→ **REQUIRED ACTION**: Among the records below, find the lines with the word "moyenne" and copy them.

→ **EXERCISE DATA**:
◆ ◆ ◆ ◆
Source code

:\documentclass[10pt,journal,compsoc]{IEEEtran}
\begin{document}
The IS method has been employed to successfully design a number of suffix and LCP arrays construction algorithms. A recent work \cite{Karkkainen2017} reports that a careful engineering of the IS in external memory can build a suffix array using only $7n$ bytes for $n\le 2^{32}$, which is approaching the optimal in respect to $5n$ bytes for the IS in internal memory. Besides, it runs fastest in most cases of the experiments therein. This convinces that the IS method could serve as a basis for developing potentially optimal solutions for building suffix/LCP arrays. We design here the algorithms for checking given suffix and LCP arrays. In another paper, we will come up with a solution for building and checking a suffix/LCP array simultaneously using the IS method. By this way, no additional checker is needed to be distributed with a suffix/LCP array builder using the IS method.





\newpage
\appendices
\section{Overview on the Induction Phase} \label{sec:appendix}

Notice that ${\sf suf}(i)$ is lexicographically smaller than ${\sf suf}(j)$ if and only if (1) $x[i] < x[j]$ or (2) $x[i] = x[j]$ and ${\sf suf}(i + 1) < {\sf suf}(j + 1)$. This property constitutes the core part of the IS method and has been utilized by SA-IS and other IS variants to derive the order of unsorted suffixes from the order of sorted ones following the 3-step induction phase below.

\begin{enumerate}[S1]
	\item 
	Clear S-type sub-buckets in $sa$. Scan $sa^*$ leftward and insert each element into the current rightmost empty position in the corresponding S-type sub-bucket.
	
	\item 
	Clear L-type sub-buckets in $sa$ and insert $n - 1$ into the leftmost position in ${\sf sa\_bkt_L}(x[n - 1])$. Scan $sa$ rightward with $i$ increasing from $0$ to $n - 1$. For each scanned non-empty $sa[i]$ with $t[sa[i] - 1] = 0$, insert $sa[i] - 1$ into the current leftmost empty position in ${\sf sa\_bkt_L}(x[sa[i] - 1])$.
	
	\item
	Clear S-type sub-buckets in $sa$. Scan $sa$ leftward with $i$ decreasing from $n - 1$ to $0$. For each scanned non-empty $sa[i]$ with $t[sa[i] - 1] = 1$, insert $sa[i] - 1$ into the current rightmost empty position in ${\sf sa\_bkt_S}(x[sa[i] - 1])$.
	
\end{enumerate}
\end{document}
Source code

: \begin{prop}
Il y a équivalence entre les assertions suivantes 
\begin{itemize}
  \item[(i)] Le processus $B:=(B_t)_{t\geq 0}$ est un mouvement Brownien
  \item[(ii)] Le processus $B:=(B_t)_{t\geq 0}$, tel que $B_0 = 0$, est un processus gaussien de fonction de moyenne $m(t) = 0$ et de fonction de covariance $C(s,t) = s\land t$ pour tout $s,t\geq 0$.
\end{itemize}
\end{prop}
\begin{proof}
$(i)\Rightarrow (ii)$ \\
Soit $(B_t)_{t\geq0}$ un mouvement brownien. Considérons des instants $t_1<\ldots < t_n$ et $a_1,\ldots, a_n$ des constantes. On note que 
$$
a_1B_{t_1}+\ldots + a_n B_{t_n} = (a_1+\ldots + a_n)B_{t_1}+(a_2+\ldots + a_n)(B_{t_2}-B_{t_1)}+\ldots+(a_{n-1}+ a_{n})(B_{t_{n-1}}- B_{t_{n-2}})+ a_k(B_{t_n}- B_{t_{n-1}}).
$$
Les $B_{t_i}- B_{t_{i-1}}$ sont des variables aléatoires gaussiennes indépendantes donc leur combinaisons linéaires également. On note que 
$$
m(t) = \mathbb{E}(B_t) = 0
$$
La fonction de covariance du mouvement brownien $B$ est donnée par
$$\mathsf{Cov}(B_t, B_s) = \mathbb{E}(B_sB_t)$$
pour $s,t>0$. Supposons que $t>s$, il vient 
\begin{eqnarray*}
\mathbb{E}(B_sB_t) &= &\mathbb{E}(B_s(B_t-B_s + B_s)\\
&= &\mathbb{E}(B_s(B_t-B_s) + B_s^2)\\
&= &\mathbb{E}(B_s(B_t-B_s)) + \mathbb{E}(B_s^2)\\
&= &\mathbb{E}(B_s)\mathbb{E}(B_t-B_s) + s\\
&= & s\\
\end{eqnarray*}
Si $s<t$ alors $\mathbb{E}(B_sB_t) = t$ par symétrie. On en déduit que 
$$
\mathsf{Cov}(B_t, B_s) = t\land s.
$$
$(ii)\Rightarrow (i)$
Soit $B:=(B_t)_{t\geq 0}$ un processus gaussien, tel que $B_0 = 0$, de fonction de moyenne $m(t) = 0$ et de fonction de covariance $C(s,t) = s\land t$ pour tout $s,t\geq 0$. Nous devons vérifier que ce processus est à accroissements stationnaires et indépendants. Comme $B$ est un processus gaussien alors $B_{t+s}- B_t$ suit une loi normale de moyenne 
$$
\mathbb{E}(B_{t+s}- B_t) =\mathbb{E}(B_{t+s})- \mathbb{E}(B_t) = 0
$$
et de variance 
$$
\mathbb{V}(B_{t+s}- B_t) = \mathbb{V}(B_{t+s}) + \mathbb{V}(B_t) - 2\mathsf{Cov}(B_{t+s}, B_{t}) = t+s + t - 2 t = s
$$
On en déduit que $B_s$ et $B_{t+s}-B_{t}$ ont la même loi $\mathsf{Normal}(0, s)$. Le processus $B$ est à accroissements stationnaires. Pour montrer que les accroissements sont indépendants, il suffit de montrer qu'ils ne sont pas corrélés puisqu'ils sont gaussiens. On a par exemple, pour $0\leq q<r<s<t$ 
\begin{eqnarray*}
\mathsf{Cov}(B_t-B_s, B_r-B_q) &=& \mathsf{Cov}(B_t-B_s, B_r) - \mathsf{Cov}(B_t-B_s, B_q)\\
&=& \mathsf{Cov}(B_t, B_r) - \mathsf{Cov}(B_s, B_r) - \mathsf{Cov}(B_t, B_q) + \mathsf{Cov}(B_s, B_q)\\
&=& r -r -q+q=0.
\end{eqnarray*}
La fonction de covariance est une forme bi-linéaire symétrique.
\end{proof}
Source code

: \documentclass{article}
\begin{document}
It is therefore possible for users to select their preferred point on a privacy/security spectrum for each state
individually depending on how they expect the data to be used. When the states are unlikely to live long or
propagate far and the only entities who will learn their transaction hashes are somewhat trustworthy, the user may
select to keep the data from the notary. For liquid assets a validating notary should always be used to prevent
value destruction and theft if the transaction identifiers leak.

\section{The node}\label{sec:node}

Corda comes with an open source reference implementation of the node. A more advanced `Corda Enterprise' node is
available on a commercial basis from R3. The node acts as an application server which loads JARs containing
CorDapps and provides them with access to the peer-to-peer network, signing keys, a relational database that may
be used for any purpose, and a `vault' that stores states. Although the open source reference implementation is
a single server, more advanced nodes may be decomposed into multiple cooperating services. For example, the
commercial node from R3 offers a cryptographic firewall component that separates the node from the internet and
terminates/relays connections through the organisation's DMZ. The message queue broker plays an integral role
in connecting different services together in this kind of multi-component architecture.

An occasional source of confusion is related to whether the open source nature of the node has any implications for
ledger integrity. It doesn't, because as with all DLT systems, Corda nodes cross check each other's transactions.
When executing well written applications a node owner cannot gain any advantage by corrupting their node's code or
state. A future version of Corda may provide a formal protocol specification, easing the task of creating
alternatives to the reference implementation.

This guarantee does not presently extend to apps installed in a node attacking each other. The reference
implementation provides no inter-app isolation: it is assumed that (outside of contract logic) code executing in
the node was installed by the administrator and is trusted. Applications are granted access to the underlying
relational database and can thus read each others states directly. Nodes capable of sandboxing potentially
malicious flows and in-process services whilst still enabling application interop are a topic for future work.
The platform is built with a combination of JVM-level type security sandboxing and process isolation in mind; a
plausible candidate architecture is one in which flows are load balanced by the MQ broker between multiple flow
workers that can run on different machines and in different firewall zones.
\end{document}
◆ ◆ ◆ ◆
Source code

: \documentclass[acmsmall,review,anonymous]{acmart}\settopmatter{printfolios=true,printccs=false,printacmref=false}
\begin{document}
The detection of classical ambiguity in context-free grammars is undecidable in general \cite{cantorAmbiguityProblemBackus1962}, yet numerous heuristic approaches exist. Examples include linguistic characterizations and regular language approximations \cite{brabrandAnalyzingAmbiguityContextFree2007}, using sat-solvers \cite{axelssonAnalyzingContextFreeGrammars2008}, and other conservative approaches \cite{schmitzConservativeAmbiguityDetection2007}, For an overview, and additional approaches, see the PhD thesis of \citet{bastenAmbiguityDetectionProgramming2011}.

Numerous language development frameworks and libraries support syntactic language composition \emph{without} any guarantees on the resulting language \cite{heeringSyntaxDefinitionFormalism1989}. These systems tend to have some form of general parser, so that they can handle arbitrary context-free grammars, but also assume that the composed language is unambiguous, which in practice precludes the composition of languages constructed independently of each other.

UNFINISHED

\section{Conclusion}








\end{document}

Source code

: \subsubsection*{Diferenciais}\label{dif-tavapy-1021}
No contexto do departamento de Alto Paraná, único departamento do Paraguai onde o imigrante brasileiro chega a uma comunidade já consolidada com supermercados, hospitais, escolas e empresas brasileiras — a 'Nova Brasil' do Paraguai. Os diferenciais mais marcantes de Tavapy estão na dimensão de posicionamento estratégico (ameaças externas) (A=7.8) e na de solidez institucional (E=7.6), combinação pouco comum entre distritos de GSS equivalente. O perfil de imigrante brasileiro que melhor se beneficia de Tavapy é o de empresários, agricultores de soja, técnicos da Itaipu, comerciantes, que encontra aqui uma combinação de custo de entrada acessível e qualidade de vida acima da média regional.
◆ ◆ ◆ ◆
→ **TASK SOLUTION**:
  \item[(ii)] Le processus $B:=(B_t)_{t\geq 0}$, tel que $B_0 = 0$, est un processus gaussien de fonction de moyenne $m(t) = 0$ et de fonction de covariance $C(s,t) = s\land t$ pour tout $s,t\geq 0$.
Soit $B:=(B_t)_{t\geq 0}$ un processus gaussien, tel que $B_0 = 0$, de fonction de moyenne $m(t) = 0$ et de fonction de covariance $C(s,t) = s\land t$ pour tout $s,t\geq 0$. Nous devons vérifier que ce processus est à accroissements stationnaires et indépendants. Comme $B$ est un processus gaussien alors $B_{t+s}- B_t$ suit une loi normale de moyenne 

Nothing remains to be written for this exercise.